The Securities and Exchange Commission (SEC) introduced a series of new rules for SPACs this week. The new rules would represent the largest effort to regulate SPACs by the SEC.

SPACs, also known as “blank check” companies, are shell companies with no assets of their own. They are still regulated by the SEC and are typically set up to acquire a private company and make it public without going through the initial public offering (IPO) process. 

SPACs were first created in 1993 but were met with skepticism by many in the financial sector. The New York Stock Exchange declined to accept any SPAC listings until May 2017. Soon after, the popularity of SPACs skyrocketed. Investors in the cannabis industry viewed them as a new opportunity to build companies since raising capital in the sector is notoriously difficult. 

According to SPAC Research, 600 SPACs raised some $160 billion in 2021, while Reuters has reported that 18 cannabis-focused SPACs raised over $3.3 billion by last August.

But SPACs have been facing considerable scrutiny recently, especially by investors who believe that some are inflating the business outlooks of the organizations they are seeking to acquire. The SEC is hoping to address this and is also seeking to protect investors concerned about dilution, where their investments can experience unexpected losses because a company decides to issue more stock.

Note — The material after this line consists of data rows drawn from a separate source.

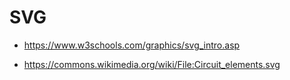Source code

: # SVG

* https://www.w3schools.com/graphics/svg_intro.asp

* https://commons.wikimedia.org/wiki/File:Circuit_elements.svg
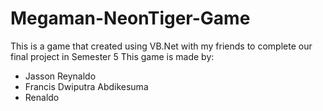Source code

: # Megaman-NeonTiger-Game
This is a game that created using VB.Net with my friends to complete our final project in Semester 5
This game is made by:
- Jasson Reynaldo
- Francis Dwiputra Abdikesuma
- Renaldo
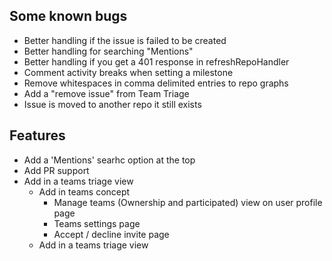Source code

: ## Some known bugs

- Better handling if the issue is failed to be created
- Better handling for searching "Mentions" 
- Better handling if you get a 401 response in refreshRepoHandler
- Comment activity breaks when setting a milestone
- Remove whitespaces in comma delimited entries to repo graphs
- Add a "remove issue" from Team Triage
- Issue is moved to another repo it still exists 

## Features

- Add a 'Mentions' searhc option at the top
- Add PR support
- Add in a teams triage view
   - Add in teams concept
      - Manage teams (Ownership and participated) view on user profile page
      - Teams settings page
      - Accept / decline invite page
   - Add in a teams triage view
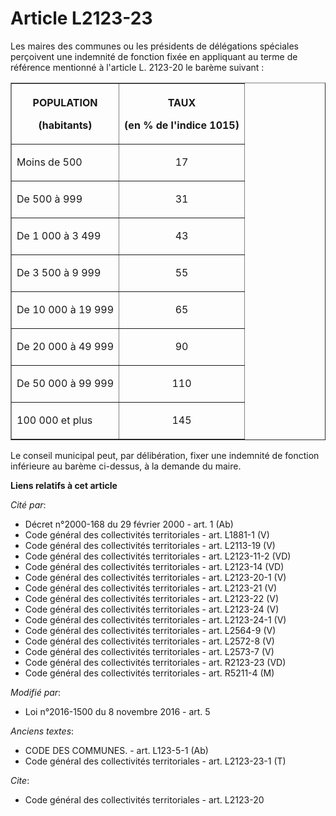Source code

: # Article L2123-23

Les maires des communes ou les présidents de délégations spéciales perçoivent une indemnité de fonction fixée en appliquant
au terme de référence mentionné à l'article L. 2123-20 le barème suivant : 

<table border="1" align="center" width="720">
  <tbody>
    <tr>
      <th>

POPULATION 

(habitants) 

</th>
      <th>

TAUX 

(en % de l'indice 1015) 

</th>
    </tr>
    <tr>
      <td align="left" valign="middle">

Moins de 500 

</td>
      <td valign="middle" align="center">

17 

</td>
    </tr>
    <tr>
      <td valign="middle" align="left">

De 500 à 999 

</td>
      <td align="center" valign="middle">

31 

</td>
    </tr>
    <tr>
      <td align="left" valign="middle">

De 1 000 à 3 499 

</td>
      <td valign="middle" align="center">

43 

</td>
    </tr>
    <tr>
      <td align="left" valign="middle">

De 3 500 à 9 999 

</td>
      <td valign="middle" align="center">

55 

</td>
    </tr>
    <tr>
      <td valign="middle" align="left">

De 10 000 à 19 999 

</td>
      <td valign="middle" align="center">

65 

</td>
    </tr>
    <tr>
      <td align="left" valign="middle">

De 20 000 à 49 999 

</td>
      <td valign="middle" align="center">

90 

</td>
    </tr>
    <tr>
      <td align="left" valign="middle">

De 50 000 à 99 999 

</td>
      <td valign="middle" align="center">

110 

</td>
    </tr>
    <tr>
      <td align="left" valign="middle">

100 000 et plus 

</td>
      <td align="center" valign="middle">

145 

</td>
    </tr>
  </tbody>
</table>

Le conseil municipal peut, par délibération, fixer une indemnité de fonction inférieure au barème ci-dessus, à la demande du
maire.

**Liens relatifs à cet article**

_Cité par_:

  - Décret n°2000-168 du 29 février 2000 - art. 1 (Ab)
  - Code général des collectivités territoriales - art. L1881-1 (V)
  - Code général des collectivités territoriales - art. L2113-19 (V)
  - Code général des collectivités territoriales - art. L2123-11-2 (VD)
  - Code général des collectivités territoriales - art. L2123-14 (VD)
  - Code général des collectivités territoriales - art. L2123-20-1 (V)
  - Code général des collectivités territoriales - art. L2123-21 (V)
  - Code général des collectivités territoriales - art. L2123-22 (V)
  - Code général des collectivités territoriales - art. L2123-24 (V)
  - Code général des collectivités territoriales - art. L2123-24-1 (V)
  - Code général des collectivités territoriales - art. L2564-9 (V)
  - Code général des collectivités territoriales - art. L2572-8 (V)
  - Code général des collectivités territoriales - art. L2573-7 (V)
  - Code général des collectivités territoriales - art. R2123-23 (VD)
  - Code général des collectivités territoriales - art. R5211-4 (M)

_Modifié par_:

  - Loi n°2016-1500 du 8 novembre 2016 - art. 5

_Anciens textes_:

  - CODE DES COMMUNES. - art. L123-5-1 (Ab)
  - Code général des collectivités territoriales - art. L2123-23-1 (T)

_Cite_:

  - Code général des collectivités territoriales - art. L2123-20
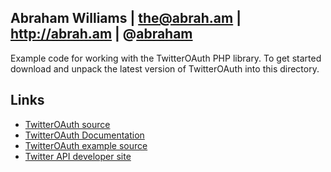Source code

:Abraham Williams | <the@abrah.am> | <http://abrah.am> | @[abraham](https://twitter.com/abraham)
---

Example code for working with the TwitterOAuth PHP library. To get started download and unpack the latest version of TwitterOAuth into this directory.

Links
-----
* [TwitterOAuth source](http://github.com/abraham/twitteroauth)
* [TwitterOAuth Documentation](http://wiki.github.com/abraham/twitteroauth/documentation)
* [TwitterOAuth example source](http://github.com/abraham/twitteroauth-example)
* [Twitter API developer site](http://dev.twitter.com)
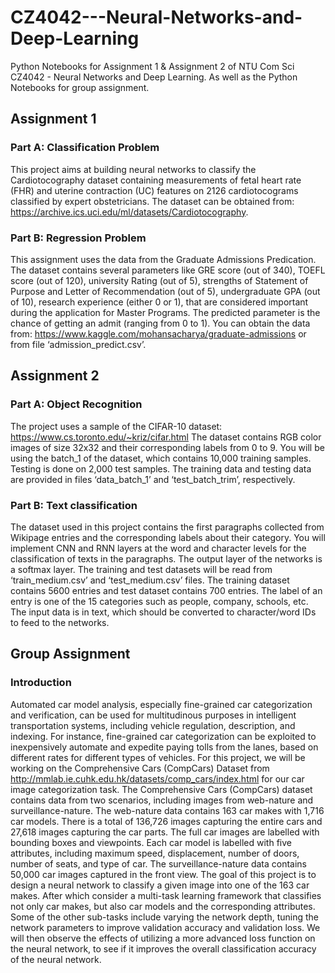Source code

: # CZ4042---Neural-Networks-and-Deep-Learning

Python Notebooks for Assignment 1 & Assignment 2 of NTU Com Sci CZ4042 - Neural Networks and Deep Learning. As well as the Python Notebooks for group assignment.

## Assignment 1

### Part A: Classification Problem

This project aims at building neural networks to classify the Cardiotocography dataset containing measurements of fetal heart rate (FHR) and uterine contraction (UC) features on 2126 cardiotocograms classified by expert obstetricians. The dataset can be obtained from: https://archive.ics.uci.edu/ml/datasets/Cardiotocography.

### Part B: Regression Problem

This assignment uses the data from the Graduate Admissions Predication. The dataset contains several parameters like GRE score (out of 340), TOEFL score (out of 120), university Rating (out of 5), strengths of Statement of Purpose and Letter of Recommendation (out of 5), undergraduate GPA (out of 10), research experience (either 0 or 1), that are considered important during the application for Master Programs. The predicted parameter is the chance of getting an admit (ranging from 0 to 1). You can obtain the data from:
https://www.kaggle.com/mohansacharya/graduate-admissions or from file ‘admission_predict.csv’.

## Assignment 2

### Part A: Object Recognition

The project uses a sample of the CIFAR-10 dataset: https://www.cs.toronto.edu/~kriz/cifar.html
The dataset contains RGB color images of size 32x32 and their corresponding labels from 0 to
9. You will be using the batch_1 of the dataset, which contains 10,000 training samples.
Testing is done on 2,000 test samples. The training data and testing data are provided in files
‘data_batch_1’ and ‘test_batch_trim’, respectively.

### Part B: Text classification

The dataset used in this project contains the first paragraphs collected from Wikipage entries
and the corresponding labels about their category. You will implement CNN and RNN layers
at the word and character levels for the classification of texts in the paragraphs. The output
layer of the networks is a softmax layer.
The training and test datasets will be read from ‘train_medium.csv’ and ‘test_medium.csv’
files. The training dataset contains 5600 entries and test dataset contains 700 entries. The
label of an entry is one of the 15 categories such as people, company, schools, etc.
The input data is in text, which should be converted to character/word IDs to feed to the
networks.

## Group Assignment

### Introduction

Automated car model analysis, especially fine-grained car categorization and verification, can be used for multitudinous purposes in intelligent transportation systems, including vehicle regulation, description, and indexing. For instance, fine-grained car categorization can be exploited to inexpensively automate and expedite paying tolls from the lanes, based on different rates for different types of vehicles.
For this project, we will be working on the Comprehensive Cars (CompCars) Dataset from http://mmlab.ie.cuhk.edu.hk/datasets/comp_cars/index.html for our car image categorization task. The Comprehensive Cars (CompCars) dataset contains data from two scenarios, including images from web-nature and surveillance-nature. The web-nature data contains 163 car makes with 1,716 car models. There is a total of 136,726 images capturing the entire cars and 27,618 images capturing the car parts. The full car images are labelled with bounding boxes and viewpoints. Each car model is labelled with five attributes, including maximum speed, displacement, number of doors, number of seats, and type of car. The surveillance-nature data contains 50,000 car images captured in the front view.
The goal of this project is to design a neural network to classify a given image into one of the 163 car makes. After which consider a multi-task learning framework that classifies not only car makes, but also car models and the corresponding attributes. Some of the other sub-tasks include varying the network depth, tuning the network parameters to improve validation accuracy and validation loss. We will then observe the effects of utilizing a more advanced loss function on the neural network, to see if it improves the overall classification accuracy of the neural network.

”Today’s proposal includes a new safe harbor for SPACs that meet key investor protection conditions, and should help SPACs identify on which side of the line they fall,” SEC Chair Gary Gensler said in a statement. “This proposed rule would be conditioned on limits on a SPAC’s holdings and a requirement that it announce a SPAC target IPO transaction within 18 months and complete the transaction within 24 months.”

Gensler also addressed SPACs attempting to work around the more rigorous vetting associated with the traditional IPO process.

“Functionally, the SPAC target IPO is being used as an alternative means to conduct an IPO,” Gensler continued. “Thus, investors deserve the protections they receive from traditional IPOs, with respect to information asymmetries, fraud, and conflicts, and when it comes to disclosure, marketing practices, gatekeepers, and issuers.”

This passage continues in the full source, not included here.